(Pictures paired with source code)
________________

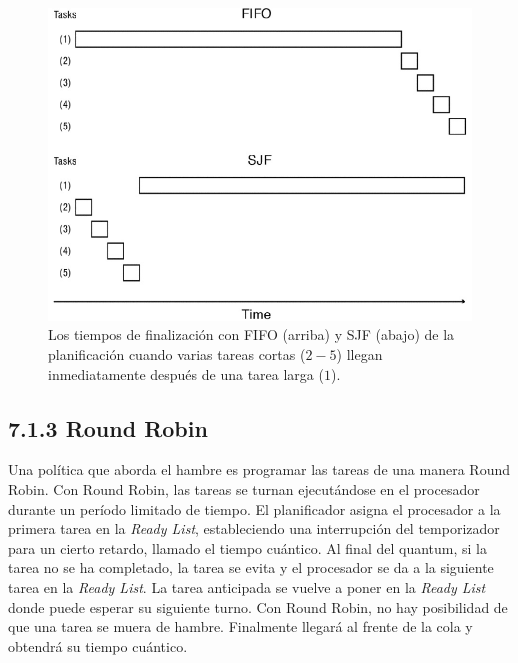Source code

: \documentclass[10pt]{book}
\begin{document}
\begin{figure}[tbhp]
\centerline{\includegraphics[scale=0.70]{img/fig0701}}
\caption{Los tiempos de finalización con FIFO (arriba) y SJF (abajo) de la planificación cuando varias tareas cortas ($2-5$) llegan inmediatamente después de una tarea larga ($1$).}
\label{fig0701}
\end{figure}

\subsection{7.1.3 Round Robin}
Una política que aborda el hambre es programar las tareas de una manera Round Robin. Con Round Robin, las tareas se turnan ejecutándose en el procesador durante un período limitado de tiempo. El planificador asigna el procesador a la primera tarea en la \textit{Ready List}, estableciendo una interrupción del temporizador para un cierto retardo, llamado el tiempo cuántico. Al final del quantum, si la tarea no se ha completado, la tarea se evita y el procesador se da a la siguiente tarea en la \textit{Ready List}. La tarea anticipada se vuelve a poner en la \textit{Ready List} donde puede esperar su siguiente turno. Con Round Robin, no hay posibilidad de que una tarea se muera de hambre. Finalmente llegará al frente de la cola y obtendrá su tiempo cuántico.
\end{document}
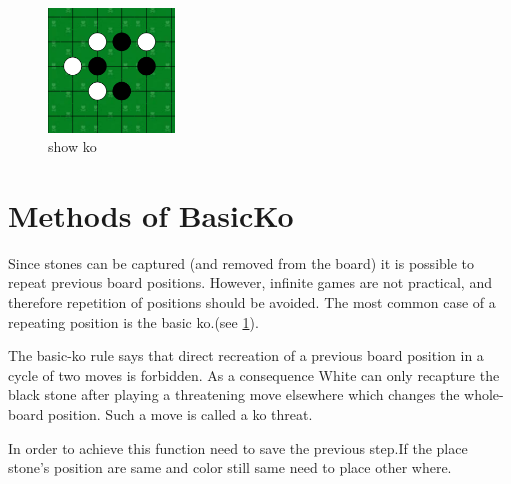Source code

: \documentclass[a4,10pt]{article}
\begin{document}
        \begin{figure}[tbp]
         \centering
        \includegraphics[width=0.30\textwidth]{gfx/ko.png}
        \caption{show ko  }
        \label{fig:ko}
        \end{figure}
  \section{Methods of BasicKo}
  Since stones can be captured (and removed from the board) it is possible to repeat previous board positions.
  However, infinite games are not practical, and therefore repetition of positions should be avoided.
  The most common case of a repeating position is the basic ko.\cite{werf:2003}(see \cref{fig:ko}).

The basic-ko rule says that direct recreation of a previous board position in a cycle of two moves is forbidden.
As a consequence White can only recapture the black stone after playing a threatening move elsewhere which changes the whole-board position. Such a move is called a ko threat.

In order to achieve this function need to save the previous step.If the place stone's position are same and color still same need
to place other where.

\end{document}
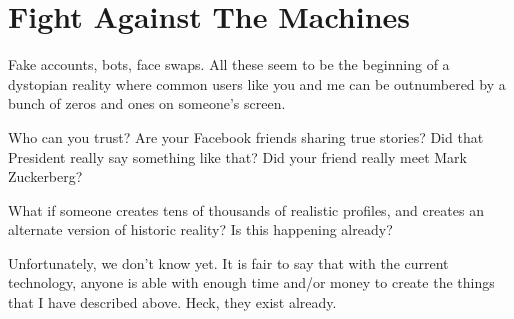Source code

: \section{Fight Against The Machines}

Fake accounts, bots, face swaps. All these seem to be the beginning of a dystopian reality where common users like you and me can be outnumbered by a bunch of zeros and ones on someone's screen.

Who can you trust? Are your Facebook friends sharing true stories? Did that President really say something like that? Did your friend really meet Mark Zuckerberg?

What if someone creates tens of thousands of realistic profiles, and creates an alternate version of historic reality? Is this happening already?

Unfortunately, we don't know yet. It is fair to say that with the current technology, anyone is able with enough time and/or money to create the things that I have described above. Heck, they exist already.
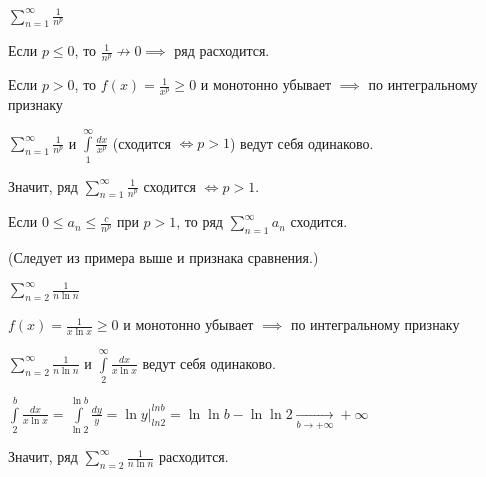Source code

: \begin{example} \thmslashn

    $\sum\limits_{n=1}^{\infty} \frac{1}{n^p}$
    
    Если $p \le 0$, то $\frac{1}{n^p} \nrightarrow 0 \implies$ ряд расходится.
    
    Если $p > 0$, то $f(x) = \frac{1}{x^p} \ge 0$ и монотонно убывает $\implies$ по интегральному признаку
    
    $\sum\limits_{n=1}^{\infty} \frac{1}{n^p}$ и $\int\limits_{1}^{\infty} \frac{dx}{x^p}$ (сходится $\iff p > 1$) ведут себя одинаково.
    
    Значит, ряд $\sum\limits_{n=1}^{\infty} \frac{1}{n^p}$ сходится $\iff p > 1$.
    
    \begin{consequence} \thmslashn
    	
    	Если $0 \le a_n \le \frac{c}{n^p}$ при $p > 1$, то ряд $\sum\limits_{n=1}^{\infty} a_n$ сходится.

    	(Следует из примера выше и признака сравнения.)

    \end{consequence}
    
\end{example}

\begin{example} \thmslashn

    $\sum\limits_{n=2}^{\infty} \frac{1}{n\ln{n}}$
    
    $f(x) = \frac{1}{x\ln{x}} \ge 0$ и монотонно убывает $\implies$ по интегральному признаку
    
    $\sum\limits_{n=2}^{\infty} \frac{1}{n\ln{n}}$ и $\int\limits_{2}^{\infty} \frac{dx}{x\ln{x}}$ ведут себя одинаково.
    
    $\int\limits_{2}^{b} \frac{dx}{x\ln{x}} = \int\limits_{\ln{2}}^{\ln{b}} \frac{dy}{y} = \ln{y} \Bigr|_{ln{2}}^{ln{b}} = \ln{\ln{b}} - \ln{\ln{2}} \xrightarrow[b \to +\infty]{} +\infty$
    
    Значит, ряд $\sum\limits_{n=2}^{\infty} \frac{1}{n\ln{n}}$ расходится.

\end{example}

________________

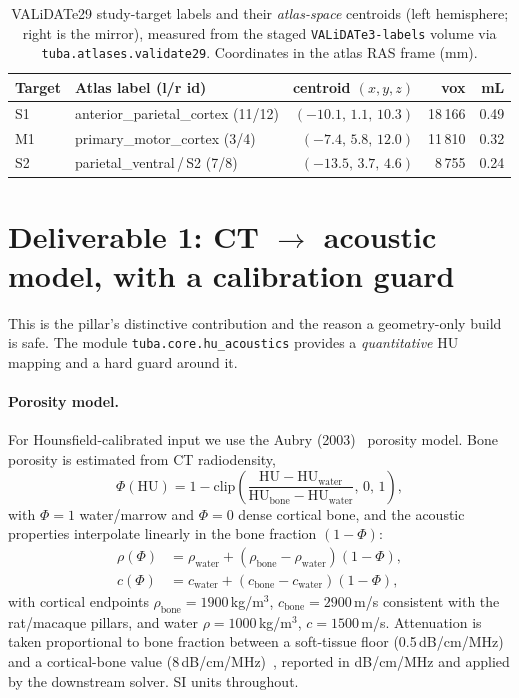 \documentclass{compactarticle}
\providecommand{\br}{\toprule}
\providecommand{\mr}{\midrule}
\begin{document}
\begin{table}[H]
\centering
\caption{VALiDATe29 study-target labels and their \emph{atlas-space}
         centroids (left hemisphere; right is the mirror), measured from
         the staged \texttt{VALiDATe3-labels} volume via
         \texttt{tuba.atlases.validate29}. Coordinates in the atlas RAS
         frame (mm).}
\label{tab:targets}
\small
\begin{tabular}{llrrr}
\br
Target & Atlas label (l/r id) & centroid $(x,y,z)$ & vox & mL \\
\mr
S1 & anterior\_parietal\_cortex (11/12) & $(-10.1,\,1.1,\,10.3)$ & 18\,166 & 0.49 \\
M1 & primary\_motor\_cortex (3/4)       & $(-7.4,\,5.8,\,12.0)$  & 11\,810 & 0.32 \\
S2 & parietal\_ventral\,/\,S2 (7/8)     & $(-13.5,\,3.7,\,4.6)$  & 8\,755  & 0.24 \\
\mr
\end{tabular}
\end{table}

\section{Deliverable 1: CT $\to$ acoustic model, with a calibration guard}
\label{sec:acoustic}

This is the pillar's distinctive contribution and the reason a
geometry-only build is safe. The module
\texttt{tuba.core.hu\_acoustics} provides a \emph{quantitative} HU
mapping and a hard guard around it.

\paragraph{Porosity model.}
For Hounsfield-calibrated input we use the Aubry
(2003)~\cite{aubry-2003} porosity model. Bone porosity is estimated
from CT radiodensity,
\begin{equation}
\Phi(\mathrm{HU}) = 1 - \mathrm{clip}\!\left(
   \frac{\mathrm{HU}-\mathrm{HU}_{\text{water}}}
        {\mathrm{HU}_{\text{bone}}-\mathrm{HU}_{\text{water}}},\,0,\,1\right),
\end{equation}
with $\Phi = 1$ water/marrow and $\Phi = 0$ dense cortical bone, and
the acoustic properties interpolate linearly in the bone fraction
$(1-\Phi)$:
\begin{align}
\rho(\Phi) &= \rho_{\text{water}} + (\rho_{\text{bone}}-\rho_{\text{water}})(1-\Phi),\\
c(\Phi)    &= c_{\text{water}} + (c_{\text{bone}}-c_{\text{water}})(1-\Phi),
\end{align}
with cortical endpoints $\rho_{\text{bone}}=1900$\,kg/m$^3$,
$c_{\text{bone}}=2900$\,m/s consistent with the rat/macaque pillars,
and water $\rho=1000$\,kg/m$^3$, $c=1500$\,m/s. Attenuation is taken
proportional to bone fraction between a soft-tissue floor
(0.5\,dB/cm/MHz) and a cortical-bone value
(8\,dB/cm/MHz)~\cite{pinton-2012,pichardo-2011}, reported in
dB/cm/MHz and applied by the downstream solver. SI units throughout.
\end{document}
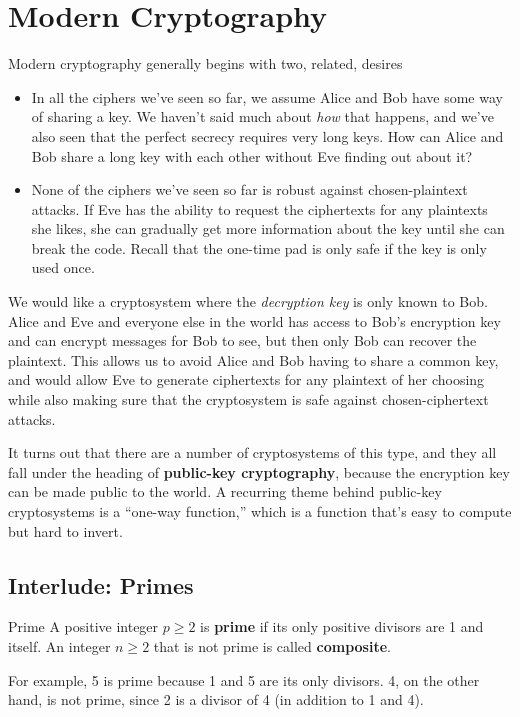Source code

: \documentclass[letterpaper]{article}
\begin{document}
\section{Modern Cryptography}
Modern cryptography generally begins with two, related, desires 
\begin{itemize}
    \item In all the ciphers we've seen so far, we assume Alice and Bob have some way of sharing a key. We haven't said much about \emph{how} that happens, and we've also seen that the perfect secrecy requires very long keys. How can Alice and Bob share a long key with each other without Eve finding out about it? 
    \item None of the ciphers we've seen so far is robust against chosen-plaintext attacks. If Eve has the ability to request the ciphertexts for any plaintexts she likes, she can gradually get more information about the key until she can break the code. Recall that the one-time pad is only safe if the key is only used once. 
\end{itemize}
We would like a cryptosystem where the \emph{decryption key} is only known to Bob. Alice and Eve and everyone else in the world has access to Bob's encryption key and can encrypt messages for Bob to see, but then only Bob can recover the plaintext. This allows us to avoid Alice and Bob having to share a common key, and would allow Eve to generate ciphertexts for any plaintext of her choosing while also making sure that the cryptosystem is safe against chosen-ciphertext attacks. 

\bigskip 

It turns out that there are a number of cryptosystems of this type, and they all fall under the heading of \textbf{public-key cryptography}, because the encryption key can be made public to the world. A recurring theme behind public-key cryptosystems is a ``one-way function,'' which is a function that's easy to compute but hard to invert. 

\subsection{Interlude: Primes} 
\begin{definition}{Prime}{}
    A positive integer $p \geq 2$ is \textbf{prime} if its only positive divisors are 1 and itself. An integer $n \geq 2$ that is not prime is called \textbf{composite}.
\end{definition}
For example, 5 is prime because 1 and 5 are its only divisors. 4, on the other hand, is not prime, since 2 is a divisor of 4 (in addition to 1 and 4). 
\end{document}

________________

The answer must be the part of the records that opens with the line containing "The most common" and closes with the line containing "Если $p > 0$, то", reproduced exactly, with no pictures.

Solution for this problem:
  The most common case of a repeating position is the basic ko.\cite{werf:2003}(see \cref{fig:ko}).

The basic-ko rule says that direct recreation of a previous board position in a cycle of two moves is forbidden.
As a consequence White can only recapture the black stone after playing a threatening move elsewhere which changes the whole-board position. Such a move is called a ko threat.

In order to achieve this function need to save the previous step.If the place stone's position are same and color still same need
to place other where.

\end{document}
Source code

: \section{Fight Against The Machines}

Fake accounts, bots, face swaps. All these seem to be the beginning of a dystopian reality where common users like you and me can be outnumbered by a bunch of zeros and ones on someone's screen.

Who can you trust? Are your Facebook friends sharing true stories? Did that President really say something like that? Did your friend really meet Mark Zuckerberg?

What if someone creates tens of thousands of realistic profiles, and creates an alternate version of historic reality? Is this happening already?

Unfortunately, we don't know yet. It is fair to say that with the current technology, anyone is able with enough time and/or money to create the things that I have described above. Heck, they exist already.
Source code

: \begin{example} \thmslashn

    $\sum\limits_{n=1}^{\infty} \frac{1}{n^p}$
    
    Если $p \le 0$, то $\frac{1}{n^p} \nrightarrow 0 \implies$ ряд расходится.
    
    Если $p > 0$, то $f(x) = \frac{1}{x^p} \ge 0$ и монотонно убывает $\implies$ по интегральному признаку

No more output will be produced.